Pick every line from the data below that contains the string "samples" and copy it.

Saved data entries:

---*---

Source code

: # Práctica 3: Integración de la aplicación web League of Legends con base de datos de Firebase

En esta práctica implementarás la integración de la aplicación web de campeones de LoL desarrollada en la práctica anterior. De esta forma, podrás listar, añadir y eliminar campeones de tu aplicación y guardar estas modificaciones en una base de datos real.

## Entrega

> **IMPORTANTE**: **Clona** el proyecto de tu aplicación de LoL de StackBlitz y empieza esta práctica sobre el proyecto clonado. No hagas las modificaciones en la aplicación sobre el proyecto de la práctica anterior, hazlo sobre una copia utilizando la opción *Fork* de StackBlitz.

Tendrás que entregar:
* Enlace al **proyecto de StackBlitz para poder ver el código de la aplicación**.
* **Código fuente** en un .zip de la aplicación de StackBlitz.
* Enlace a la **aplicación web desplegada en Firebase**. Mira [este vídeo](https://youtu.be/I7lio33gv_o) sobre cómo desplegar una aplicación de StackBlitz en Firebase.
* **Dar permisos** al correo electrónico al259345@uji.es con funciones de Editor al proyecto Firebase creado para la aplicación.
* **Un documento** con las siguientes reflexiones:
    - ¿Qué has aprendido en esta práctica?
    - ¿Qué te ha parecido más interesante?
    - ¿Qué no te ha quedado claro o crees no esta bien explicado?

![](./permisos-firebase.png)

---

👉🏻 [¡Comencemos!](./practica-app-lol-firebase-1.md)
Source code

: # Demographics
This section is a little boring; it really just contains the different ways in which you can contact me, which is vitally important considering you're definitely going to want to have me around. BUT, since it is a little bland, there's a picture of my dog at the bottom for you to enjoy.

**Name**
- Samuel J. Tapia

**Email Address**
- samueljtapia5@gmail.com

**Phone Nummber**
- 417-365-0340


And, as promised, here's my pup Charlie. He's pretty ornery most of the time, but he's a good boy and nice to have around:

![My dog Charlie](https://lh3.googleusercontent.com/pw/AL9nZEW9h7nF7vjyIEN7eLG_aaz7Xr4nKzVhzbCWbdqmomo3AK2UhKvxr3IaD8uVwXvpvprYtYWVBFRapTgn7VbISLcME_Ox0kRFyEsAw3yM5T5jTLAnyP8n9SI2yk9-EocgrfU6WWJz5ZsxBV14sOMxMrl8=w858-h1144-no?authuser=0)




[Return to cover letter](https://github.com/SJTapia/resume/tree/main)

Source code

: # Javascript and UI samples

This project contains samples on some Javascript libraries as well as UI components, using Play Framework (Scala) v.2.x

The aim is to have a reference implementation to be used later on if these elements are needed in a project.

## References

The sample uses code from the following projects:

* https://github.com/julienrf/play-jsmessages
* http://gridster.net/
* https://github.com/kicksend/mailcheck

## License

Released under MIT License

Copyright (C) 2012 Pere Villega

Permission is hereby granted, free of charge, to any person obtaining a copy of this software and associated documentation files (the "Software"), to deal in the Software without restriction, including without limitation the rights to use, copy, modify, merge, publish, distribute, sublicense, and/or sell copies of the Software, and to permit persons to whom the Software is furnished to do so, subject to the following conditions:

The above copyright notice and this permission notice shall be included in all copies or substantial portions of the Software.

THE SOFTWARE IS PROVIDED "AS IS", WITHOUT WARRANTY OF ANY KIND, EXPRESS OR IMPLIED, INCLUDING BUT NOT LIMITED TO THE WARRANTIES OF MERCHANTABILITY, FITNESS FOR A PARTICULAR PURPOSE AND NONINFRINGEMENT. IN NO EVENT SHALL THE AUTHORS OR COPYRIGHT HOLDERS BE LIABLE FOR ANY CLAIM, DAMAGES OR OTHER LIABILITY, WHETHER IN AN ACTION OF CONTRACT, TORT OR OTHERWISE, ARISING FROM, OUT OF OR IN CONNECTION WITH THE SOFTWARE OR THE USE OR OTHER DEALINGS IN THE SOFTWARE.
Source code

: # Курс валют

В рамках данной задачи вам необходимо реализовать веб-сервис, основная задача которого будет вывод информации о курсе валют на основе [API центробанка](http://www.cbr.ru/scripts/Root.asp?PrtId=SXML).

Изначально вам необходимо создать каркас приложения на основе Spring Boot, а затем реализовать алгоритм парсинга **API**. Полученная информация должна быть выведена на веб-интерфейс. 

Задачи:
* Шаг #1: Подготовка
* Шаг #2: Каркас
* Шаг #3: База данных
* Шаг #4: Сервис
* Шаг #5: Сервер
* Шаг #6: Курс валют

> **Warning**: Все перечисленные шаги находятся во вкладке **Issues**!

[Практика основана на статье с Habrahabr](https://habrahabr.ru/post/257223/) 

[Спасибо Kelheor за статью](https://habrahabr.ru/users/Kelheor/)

---*---

Response below:
: # Javascript and UI samples
This project contains samples on some Javascript libraries as well as UI components, using Play Framework (Scala) v.2.x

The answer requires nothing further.